Red Cross Urges People To Donate Blood Amid Coronavirus Concerns
The need to keep giving blood is critical, even during a global health crisis.
As panic about the coronavirus (COVID-19) sweeps the nation, the Red Cross is urging people who are healthy and feeling well to continue donating blood to avoid a shortage.
The organization noted that cold and flu season has already greatly impacted the amount of blood and platelets being donated. Now, with the spread of the Coronavirus, the number of people eligible to give blood is shrinking even further.
"We're asking the American people to help keep the blood supply stable during this challenging time. As communities across the country prepare for this public health emergency, it's critical that plans include a readily available blood supply for hospital patients," said Chris Hrouda, president, Red Cross Blood Services.
As concerns about the new #coronavirus spread, we're urging healthy donors to give blood or platelets to help maint… https://t.co/eeOppYD3vf— American Red Cross (@American Red Cross)1583445660.0
There's no reason to feel nervous about giving blood, even with the threat of the coronavirus, said the Red Cross in a press release. Aside from there being no evidence that the virus can caught from a blood transfusion, the process for giving blood is as safe and sanitary as you can get.

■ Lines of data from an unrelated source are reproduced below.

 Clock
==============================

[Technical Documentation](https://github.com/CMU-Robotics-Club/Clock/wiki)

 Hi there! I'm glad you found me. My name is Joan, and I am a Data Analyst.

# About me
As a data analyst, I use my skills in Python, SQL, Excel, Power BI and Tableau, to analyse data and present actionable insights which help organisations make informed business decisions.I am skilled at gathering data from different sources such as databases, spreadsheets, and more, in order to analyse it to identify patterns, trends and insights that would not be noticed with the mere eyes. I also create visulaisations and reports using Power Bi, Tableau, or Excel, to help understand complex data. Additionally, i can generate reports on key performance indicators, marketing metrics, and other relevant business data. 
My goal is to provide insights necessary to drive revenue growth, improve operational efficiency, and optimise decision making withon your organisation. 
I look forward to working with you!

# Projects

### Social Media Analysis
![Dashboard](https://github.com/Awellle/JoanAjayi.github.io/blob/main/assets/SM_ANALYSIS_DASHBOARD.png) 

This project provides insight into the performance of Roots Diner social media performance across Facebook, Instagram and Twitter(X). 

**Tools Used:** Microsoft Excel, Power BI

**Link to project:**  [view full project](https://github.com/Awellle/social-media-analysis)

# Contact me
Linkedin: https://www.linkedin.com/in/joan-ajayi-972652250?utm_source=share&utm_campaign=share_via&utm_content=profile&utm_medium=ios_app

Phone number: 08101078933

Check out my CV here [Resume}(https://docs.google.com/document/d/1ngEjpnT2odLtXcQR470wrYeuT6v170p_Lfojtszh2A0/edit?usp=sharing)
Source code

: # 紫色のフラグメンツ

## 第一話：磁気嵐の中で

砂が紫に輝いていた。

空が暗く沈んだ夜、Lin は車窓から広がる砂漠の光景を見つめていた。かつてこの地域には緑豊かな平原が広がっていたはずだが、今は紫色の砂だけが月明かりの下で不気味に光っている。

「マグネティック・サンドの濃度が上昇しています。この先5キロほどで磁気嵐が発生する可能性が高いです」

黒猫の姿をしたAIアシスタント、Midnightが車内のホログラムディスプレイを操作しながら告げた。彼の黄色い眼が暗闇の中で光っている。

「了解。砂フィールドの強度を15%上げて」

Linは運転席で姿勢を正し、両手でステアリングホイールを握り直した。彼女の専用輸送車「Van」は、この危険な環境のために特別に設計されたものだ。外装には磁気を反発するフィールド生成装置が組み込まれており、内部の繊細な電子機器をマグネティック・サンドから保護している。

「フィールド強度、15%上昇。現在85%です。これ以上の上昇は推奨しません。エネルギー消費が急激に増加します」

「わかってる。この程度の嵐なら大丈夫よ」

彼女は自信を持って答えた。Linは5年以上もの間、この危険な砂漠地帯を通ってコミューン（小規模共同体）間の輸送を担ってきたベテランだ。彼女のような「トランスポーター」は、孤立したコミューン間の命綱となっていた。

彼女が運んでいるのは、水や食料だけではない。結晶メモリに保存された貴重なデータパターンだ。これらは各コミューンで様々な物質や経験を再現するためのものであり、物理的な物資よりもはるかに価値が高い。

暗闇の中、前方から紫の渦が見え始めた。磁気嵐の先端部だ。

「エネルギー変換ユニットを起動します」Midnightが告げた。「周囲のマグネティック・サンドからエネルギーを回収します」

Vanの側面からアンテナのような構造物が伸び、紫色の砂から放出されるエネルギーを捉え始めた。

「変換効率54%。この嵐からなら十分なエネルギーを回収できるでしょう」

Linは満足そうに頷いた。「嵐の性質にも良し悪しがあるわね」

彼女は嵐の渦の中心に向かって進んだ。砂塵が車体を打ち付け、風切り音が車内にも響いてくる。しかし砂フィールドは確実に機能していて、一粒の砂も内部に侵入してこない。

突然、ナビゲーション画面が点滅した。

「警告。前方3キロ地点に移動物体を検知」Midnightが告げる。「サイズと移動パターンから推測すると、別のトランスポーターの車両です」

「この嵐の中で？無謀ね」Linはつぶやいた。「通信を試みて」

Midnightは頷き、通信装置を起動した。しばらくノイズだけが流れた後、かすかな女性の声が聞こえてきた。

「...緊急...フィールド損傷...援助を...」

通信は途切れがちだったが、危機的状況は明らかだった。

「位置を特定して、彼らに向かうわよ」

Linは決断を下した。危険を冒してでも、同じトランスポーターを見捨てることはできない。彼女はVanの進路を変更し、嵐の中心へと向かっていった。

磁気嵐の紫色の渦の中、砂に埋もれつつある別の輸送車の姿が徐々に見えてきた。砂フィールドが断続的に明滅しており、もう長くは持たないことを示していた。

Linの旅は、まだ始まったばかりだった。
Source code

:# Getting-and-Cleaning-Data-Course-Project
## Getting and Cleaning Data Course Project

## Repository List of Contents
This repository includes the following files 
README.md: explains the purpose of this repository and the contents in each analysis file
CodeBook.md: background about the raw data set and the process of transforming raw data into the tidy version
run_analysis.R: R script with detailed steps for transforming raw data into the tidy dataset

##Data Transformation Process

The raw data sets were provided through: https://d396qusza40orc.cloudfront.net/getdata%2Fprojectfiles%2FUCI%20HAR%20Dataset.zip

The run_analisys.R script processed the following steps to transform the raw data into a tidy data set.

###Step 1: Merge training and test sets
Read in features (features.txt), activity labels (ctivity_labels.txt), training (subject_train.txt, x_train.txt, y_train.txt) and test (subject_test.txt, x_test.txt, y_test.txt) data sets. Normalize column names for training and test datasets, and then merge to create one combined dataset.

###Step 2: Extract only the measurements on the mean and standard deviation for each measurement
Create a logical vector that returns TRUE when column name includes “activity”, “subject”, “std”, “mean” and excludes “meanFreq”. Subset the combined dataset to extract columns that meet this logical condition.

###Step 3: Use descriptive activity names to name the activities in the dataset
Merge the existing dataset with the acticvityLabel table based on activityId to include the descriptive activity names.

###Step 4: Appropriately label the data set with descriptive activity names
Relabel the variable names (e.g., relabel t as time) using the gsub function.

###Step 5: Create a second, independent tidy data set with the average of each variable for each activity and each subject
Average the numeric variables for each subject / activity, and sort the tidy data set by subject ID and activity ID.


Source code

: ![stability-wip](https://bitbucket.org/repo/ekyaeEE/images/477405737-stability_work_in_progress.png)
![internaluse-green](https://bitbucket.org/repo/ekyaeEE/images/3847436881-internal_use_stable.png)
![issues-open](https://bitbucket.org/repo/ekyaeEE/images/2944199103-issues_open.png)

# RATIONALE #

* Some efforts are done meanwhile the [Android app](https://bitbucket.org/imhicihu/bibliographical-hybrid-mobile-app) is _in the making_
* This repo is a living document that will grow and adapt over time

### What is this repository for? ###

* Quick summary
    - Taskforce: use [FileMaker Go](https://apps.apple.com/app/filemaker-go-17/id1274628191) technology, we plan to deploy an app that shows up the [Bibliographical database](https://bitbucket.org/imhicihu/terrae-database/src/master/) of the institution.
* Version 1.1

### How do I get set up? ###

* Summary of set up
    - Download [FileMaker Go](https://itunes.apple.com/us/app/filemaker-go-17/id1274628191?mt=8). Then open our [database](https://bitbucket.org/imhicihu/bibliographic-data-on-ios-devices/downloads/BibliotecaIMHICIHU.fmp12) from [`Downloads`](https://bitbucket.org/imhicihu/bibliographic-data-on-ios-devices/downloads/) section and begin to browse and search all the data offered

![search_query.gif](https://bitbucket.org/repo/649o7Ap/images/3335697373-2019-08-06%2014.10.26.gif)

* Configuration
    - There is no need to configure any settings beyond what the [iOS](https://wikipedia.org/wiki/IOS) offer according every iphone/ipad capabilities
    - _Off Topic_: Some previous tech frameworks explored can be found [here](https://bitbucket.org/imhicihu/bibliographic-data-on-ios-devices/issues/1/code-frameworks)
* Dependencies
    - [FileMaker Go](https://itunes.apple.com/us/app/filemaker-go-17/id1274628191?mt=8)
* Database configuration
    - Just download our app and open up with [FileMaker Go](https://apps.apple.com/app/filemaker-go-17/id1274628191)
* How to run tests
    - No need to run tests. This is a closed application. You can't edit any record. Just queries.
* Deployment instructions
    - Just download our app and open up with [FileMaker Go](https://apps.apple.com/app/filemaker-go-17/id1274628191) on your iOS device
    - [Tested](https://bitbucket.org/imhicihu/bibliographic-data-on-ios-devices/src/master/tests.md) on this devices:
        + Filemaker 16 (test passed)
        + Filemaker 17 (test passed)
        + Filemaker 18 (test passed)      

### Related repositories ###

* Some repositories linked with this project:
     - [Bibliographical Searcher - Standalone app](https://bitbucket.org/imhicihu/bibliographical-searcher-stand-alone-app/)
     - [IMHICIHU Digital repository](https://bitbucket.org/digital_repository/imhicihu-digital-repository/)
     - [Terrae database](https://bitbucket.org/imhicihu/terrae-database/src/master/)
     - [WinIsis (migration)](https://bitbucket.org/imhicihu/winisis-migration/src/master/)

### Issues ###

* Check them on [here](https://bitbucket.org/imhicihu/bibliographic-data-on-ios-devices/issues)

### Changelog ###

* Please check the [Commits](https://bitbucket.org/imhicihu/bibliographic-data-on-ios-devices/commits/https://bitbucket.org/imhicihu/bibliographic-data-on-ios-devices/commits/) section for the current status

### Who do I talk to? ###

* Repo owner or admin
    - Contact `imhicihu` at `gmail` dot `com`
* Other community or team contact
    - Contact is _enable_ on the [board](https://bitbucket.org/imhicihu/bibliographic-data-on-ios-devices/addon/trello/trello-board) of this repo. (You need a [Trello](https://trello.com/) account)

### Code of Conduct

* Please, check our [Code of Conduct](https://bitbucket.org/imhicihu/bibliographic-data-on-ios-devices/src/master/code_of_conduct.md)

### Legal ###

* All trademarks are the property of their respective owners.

Red Cross and blood drive employees are required to wear gloves, and they constantly wipe down the areas where drives are taking place. The sets used to collect the donations are completely sterile, and workers will apply an aseptic scrub to your arm before drawing any blood.
There is NO evidence and NO confirmed cases worldwide of people getting any kind of respiratory virus, including the coronavirus, from a transfusion.
c/o American Red Cross
Blood donations continue to help victims of accidents, heart surgery and organ transplant patients and those receiving various treatments for leukemia, cancer, or sickle cell disease. Volunteer donors are the only source of blood for those in need of transfusions, which is why, the Red Cross says, it is important to keep the donations coming in.
"Keep giving, keep hosting blood drives. Patients across the country need our help." Chris Hrouda, President, Red Cross Blood Services
To be safe, the Red Cross is asking any potential donors to wait 28 days before giving blood if they:
- Recently traveled to China, Iran, Italy and South Korea
- Have been diagnosed with Covid-19 or have come into contact with anyone who is suspected to have the virus
Other than those two restrictions, people should feel free to give blood at their local drives and donation centers as often as they can.